А сама деревня — давно ли она стала такой? Голоребрые домишки, раскиданные вкривь и вкось по берегу, — где они теперь, куда делись? Почему не видно кособокой кузницы с заросшей полынью зеленой крышей? Или неуклюжего, кургузого, почерневшего от времени здания бывшей церквушки с узкими оконцами, приспособленного под клуб?
Часто Большаков чувствовал себя так, будто долго-долго отсутствовал где-то, а теперь вот приехал вдруг и смотрит на свою деревню, пораженный. Когда же это успели распрямиться кривые улочки, раздвинуться вширь? Когда выросли эти многочисленные животноводческие постройки, огромный кирпичный корпус механической мастерской, когда поднялась громадина клуба?!

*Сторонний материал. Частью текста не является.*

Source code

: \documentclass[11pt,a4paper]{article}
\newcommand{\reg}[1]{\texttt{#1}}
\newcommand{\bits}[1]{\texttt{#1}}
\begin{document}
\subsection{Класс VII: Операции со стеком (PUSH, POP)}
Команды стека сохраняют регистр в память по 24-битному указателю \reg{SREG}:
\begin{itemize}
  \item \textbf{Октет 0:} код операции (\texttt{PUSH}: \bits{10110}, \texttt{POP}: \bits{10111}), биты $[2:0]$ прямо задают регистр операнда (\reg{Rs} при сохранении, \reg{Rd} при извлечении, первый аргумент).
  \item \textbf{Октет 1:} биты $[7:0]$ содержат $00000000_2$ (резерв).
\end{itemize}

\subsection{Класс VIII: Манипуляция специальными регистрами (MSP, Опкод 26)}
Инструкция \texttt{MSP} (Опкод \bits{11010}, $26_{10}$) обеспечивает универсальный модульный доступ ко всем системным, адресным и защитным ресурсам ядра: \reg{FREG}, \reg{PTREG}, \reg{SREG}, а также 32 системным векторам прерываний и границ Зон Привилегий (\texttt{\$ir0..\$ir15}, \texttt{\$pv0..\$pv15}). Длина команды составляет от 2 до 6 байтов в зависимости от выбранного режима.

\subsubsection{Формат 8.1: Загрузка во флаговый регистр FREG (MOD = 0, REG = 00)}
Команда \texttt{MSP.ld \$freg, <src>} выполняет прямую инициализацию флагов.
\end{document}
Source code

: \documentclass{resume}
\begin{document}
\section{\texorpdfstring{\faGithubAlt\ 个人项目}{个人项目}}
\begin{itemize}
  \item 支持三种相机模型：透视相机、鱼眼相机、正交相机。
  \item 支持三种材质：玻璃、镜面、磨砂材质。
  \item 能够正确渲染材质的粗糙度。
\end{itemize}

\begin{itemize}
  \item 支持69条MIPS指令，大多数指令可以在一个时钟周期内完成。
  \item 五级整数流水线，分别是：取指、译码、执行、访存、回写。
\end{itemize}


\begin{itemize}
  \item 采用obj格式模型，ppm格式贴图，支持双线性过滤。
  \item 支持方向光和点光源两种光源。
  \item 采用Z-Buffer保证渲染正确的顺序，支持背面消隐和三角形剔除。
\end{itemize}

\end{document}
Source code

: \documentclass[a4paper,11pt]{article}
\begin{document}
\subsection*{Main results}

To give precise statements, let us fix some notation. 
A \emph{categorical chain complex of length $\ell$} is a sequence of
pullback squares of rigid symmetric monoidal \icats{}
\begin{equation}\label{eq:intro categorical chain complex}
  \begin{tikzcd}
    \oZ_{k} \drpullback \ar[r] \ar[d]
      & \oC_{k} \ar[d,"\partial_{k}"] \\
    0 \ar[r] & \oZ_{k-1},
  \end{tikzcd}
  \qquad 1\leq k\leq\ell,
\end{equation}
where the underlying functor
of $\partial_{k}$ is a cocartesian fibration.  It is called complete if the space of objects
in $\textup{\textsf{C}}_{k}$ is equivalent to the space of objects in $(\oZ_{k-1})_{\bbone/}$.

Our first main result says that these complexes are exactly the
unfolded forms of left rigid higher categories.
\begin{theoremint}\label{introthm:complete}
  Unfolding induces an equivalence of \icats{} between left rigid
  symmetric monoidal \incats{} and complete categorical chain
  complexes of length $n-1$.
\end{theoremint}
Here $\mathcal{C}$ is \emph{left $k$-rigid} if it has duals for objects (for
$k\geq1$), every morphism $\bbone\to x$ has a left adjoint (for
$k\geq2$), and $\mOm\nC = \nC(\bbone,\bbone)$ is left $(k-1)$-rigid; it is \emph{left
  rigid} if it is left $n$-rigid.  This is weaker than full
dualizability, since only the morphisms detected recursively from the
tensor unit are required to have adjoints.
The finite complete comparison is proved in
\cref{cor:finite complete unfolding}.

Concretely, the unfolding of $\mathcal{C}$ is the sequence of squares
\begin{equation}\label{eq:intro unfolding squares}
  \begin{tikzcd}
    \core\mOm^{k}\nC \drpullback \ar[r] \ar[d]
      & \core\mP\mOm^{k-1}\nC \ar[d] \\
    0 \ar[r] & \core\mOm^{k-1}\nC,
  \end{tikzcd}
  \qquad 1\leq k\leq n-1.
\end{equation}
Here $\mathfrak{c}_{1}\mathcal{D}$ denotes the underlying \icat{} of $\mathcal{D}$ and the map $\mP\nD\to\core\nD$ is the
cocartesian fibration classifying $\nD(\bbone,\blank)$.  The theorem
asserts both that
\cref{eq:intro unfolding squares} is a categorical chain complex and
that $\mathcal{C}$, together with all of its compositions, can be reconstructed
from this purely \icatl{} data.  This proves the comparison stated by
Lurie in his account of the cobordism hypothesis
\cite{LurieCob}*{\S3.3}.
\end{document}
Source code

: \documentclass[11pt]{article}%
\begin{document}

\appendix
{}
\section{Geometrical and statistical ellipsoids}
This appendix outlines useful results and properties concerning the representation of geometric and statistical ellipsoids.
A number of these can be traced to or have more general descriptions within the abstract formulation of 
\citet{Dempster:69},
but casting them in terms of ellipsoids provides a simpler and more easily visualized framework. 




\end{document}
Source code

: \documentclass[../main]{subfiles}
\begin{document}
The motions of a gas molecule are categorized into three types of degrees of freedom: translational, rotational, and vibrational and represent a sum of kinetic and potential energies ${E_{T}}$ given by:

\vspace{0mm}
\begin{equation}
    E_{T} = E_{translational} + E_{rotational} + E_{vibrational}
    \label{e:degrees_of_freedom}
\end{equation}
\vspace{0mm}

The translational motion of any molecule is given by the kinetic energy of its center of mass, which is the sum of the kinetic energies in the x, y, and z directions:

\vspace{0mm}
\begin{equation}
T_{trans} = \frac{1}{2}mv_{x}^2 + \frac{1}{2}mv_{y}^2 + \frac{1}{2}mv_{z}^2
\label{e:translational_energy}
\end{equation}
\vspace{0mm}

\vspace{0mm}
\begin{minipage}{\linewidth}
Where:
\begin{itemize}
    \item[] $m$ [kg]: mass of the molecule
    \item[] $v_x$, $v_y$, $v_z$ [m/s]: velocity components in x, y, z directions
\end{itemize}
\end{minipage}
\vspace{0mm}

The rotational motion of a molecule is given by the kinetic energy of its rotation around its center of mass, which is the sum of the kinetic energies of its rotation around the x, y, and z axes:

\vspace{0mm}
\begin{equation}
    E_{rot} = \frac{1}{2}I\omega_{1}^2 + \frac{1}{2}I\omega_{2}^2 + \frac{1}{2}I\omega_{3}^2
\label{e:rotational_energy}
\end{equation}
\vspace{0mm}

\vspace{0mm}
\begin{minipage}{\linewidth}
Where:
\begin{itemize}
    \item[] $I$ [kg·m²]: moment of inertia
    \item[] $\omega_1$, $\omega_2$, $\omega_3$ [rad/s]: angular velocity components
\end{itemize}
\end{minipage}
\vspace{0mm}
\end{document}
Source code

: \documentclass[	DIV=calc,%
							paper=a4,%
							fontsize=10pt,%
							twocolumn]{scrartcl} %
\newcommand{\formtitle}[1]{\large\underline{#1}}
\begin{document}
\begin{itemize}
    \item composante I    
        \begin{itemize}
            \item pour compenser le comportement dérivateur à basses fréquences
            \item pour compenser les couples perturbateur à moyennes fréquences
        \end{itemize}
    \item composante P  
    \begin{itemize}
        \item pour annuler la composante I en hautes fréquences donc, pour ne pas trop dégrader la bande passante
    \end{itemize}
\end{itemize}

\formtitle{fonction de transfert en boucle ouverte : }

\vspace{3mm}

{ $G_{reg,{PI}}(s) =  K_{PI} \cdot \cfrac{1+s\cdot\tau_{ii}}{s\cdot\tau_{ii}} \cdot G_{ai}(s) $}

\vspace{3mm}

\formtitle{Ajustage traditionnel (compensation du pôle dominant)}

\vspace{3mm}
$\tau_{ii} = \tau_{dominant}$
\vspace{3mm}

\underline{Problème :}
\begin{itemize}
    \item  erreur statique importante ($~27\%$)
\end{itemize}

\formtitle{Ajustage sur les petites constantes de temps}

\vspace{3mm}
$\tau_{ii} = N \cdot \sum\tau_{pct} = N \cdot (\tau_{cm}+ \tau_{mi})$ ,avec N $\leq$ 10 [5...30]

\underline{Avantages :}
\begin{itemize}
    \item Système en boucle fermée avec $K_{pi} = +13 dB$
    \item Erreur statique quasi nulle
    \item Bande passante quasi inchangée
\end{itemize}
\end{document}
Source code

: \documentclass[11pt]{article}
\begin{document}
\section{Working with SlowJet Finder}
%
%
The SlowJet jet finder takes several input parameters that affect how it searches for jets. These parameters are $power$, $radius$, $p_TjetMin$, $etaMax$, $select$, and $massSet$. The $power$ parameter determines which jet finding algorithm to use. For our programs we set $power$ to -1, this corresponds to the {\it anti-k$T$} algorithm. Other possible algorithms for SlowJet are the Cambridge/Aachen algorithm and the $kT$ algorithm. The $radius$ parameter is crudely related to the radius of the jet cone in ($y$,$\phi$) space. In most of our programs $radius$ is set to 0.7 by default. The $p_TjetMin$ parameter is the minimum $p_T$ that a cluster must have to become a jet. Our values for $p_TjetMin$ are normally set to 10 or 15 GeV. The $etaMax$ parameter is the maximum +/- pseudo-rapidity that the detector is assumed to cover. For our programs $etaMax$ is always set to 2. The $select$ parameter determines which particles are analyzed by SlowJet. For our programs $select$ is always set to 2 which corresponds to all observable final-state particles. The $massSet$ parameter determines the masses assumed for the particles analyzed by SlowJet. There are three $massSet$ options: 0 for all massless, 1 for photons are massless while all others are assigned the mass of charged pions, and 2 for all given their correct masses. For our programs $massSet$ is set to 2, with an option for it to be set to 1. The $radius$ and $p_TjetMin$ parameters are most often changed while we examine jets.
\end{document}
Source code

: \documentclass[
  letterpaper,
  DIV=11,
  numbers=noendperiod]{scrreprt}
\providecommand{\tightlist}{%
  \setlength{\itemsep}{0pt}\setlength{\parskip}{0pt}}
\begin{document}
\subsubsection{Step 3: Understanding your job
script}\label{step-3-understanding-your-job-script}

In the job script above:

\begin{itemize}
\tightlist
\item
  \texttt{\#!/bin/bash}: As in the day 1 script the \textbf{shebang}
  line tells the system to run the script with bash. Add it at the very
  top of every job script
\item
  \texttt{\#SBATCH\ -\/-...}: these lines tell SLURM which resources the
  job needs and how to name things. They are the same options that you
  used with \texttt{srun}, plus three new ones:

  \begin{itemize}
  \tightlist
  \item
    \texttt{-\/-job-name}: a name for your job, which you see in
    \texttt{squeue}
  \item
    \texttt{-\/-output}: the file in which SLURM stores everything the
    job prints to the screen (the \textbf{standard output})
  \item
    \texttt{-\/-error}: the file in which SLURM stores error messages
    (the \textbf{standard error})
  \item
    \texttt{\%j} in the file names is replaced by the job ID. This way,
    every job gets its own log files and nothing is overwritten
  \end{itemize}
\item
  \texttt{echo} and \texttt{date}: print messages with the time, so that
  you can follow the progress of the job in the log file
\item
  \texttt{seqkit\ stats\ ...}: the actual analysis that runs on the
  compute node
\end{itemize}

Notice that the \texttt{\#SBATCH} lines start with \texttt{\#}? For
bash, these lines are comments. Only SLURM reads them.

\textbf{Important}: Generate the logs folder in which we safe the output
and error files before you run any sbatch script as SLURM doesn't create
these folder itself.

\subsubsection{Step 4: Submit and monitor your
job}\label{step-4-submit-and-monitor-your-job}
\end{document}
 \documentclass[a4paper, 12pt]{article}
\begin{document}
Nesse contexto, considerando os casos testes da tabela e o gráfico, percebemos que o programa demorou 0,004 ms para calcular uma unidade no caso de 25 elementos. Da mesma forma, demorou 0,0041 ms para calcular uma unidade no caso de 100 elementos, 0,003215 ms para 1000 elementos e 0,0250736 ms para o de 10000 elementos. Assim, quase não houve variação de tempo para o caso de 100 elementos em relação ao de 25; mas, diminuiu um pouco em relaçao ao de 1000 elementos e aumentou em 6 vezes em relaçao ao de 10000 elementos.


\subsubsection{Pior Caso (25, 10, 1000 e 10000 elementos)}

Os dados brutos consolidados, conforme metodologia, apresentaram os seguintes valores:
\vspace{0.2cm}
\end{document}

А иногда, глядя на все это с Марьиного утеса, куда он любил время от времени забираться, Захар с удивлением думал: да как же они все это сумели построить при их вечных трудностях и недостатках?! Уж он, Захар-то, знает, сколько их было в годы войн и в мирное время. Заткнет кое-как дыру в одном месте — порвется в другом…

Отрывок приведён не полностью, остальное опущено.